1. Field of the Invention
Recovery of oil from subterranean formations frequently involves displacing crude oil with a driving fluid, e.g., gas, water, brine, steam, polymer solution, foam, or miscellar solution. Ideally, such techniques (commonly called flooding techniques) would provide a bank of oil of substantial depth being driven to a producing well; in practice, that frequently is not the case. Oil-bearing strata are usually heterogeneous, some parts of them being more permeable to a driving fluid than other. As a consequence, channeling frequently occurs so that the driving fluid flows preferentially through zones depleted of oil (so-called "thief" zones) rather than through those parts of the strata which contain sufficient oil to make oil-recovery operations profitable. High permeability zones can also cause undesirable loss of drilling fluids when a well (e.g., water, oil or waste disposal) is being drilled. Misplaced casing perforations or casing leaks are another cause of channeling of the driving fluid through zones of high permeability in the subterranean formations.
A variety of fluid diversion techniques have been proposed in the prior art. Typically, a gel is formed in situ in zones of very high permeability, thus plugging them and causing fluid to flow through zones which originally were of lower permeability than those which have been plugged.
Polymers and other materials may be converted to gels in situ by appropriately adjusting the pH of solutions containing these materials. Typically, the materials used to effect pH change are organic esters, e.g. ethyl acetate. Such esters hydrolyze to form weak acids which can reduce solution pH. The rate of hydrolysis is a function of temperature, and numerous esters varying in reactivity can be used. Unfortunately, many of these esters cannot be used at higher temperatures above about 80.degree. F. In addition, since they form weak acids they are limited in the pH adjustment which they can achieve.
2. The Prior Art
U.S. Pat. No. 3,464,494 issued to McLaughlin relates to a method of plugging a formation with a solution of acid and sodium silicate having a pH of 1.5 or less to which fluoride is added; wherein the gelling time of the solution is controlled by varying the concentration of fluoride ion in the solution. The sodium silicate gelling time is controlled with fluoride ion obtained from any convenient source.
U.S. Pat.
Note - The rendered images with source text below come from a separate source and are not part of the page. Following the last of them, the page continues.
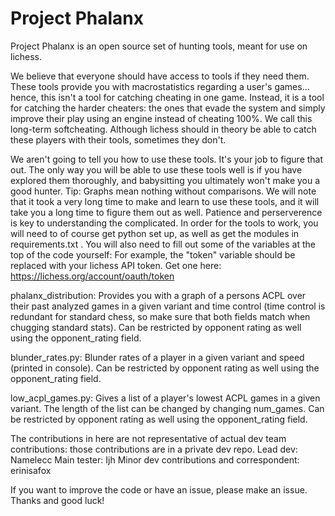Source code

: # Project Phalanx

Project Phalanx is an open source set of hunting tools, meant for use on lichess. 

We believe that everyone should have access to tools if they need them. These tools provide you with macrostatistics regarding a user's games... hence, this isn't a tool for catching cheating in one game. Instead, it is a tool for catching the harder cheaters: the ones that evade the system and simply improve their play using an engine instead of cheating 100%. We call this long-term softcheating. Although lichess should in theory be able to catch these players with their tools, sometimes they don't. 

We aren't going to tell you how to use these tools. It's your job to figure that out. The only way you will be able to use these tools well is if you have explored them thoroughly, and babysitting you ultimately won't make you a good hunter. Tip: Graphs mean nothing without comparisons. We will note that it took a very long time to make and learn to use these tools, and it will take you a long time to figure them out as well. Patience and perserverence is key to understanding the complicated. In order for the tools to work, you will need to of course get python set up, as well as get the modules in requirements.txt . You will also need to fill out some of the variables at the top of the code yourself: For example, the "token" variable should be replaced with your lichess API token. Get one here: https://lichess.org/account/oauth/token

phalanx_distribution: Provides you with a graph of a persons ACPL over their past analyzed games in a given variant and time control (time control is redundant for standard chess, so make sure that both fields match when chugging standard stats). Can be restricted by opponent rating as well using the opponent_rating field.

blunder_rates.py: Blunder rates of a player in a given variant and speed (printed in console). Can be restricted by opponent rating as well using the opponent_rating field.

low_acpl_games.py: Gives a list of a player's lowest ACPL games in a given variant. The length of the list can be changed by changing num_games. Can be restricted by opponent rating as well using the opponent_rating field.

The contributions in here are not representative of actual dev team contributions: those contributions are in a private dev repo.
Lead dev: Namelecc
Main tester: Ijh
Minor dev contributions and correspondent: erinisafox

If you want to improve the code or have an issue, please make an issue. Thanks and good luck!
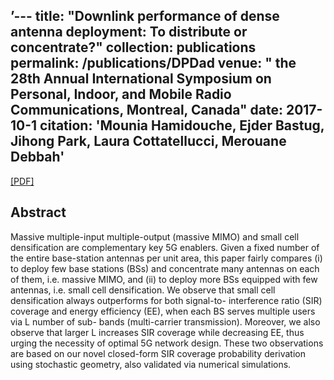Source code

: ’---
title: "Downlink performance of dense antenna deployment: To distribute or concentrate?"
collection: publications
permalink: /publications/DPDad
venue: " the 28th Annual International Symposium on Personal, Indoor, and Mobile Radio Communications, Montreal, Canada"
date: 2017-10-1
citation: '<b>Mounia Hamidouche</b>, Ejder Bastug, Jihong Park, Laura Cottatellucci, Merouane Debbah'
---
[[PDF]](https://arxiv.org/pdf/1910.08868)


## Abstract
Massive multiple-input multiple-output (massive MIMO) and small cell densification are complementary key 5G enablers. Given a fixed number of the entire base-station antennas per unit area, this paper fairly compares (i) to deploy few base stations (BSs) and concentrate many antennas on each of them, i.e. massive MIMO, and (ii) to deploy more BSs equipped with few antennas, i.e. small cell densification. We observe that small cell densification always outperforms for both signal-to- interference ratio (SIR) coverage and energy efficiency (EE), when each BS serves multiple users via L number of sub- bands (multi-carrier transmission). Moreover, we also observe that larger L increases SIR coverage while decreasing EE, thus urging the necessity of optimal 5G network design. These two observations are based on our novel closed-form SIR coverage probability derivation using stochastic geometry, also validated via numerical simulations.


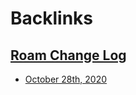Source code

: 
# Backlinks
## [Roam Change Log](<Roam Change Log.md>)
- [October 28th, 2020](<October 28th, 2020.md>)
No. 4,203,492 issued to Watanabe discloses a method for acidizing siliceous materials contained in a high temperature formation wherein the injected aqueous fluoride salt solution forms hydrofluoric acid solution in situ when reacted with acid precursor. The fluoride salt must be capable of dissociating in situ to produce fluoride ions for generation of hydrofluoric acid. The fluoride salts disclosed include alkali metal salts of fluoroboric acid.
U.S. Pat. No. 4,732,213 issued to Bennett et al. discloses plugging of subterranean formations with gelled colloidal silica. Latent gelling agents are used to effect gelling,including materials which hydrolyze to release an acid or consume a base, e.g. hydrolyzable esters, acid anhydrides, sulfonates, organic halides or salts of a strong acid and a weak base.